## REQUIRED WORK
From the entries below, extract every line that includes the word "begin".

═════ AVAILABLE DATA ═════

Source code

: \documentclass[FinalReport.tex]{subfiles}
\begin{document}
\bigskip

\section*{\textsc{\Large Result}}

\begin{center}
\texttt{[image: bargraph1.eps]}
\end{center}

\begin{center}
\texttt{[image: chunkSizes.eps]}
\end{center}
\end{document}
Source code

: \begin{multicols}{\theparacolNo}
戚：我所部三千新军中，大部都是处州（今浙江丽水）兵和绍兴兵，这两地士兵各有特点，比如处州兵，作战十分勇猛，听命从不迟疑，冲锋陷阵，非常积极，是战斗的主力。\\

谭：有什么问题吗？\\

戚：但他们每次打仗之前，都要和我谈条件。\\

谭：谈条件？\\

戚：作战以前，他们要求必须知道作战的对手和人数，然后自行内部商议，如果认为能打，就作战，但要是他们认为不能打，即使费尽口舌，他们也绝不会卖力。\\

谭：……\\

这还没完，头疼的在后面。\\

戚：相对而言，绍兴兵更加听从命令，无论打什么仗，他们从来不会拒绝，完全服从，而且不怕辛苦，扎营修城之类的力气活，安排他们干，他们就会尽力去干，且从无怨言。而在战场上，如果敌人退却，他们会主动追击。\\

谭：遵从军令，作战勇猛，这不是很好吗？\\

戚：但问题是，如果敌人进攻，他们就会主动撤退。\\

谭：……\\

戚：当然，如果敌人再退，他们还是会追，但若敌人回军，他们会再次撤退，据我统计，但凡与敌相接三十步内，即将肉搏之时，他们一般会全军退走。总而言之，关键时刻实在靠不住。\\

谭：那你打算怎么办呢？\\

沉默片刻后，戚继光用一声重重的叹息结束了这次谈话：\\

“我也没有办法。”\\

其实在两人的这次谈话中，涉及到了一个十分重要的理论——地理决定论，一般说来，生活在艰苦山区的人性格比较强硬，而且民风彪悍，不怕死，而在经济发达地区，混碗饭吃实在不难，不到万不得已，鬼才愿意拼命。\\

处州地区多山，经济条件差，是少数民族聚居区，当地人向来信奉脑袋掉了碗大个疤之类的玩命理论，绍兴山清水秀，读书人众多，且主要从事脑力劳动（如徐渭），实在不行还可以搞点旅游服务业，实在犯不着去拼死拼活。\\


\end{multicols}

═════

## RESULT
\begin{document}
\begin{center}
\begin{center}
: \begin{multicols}{\theparacolNo}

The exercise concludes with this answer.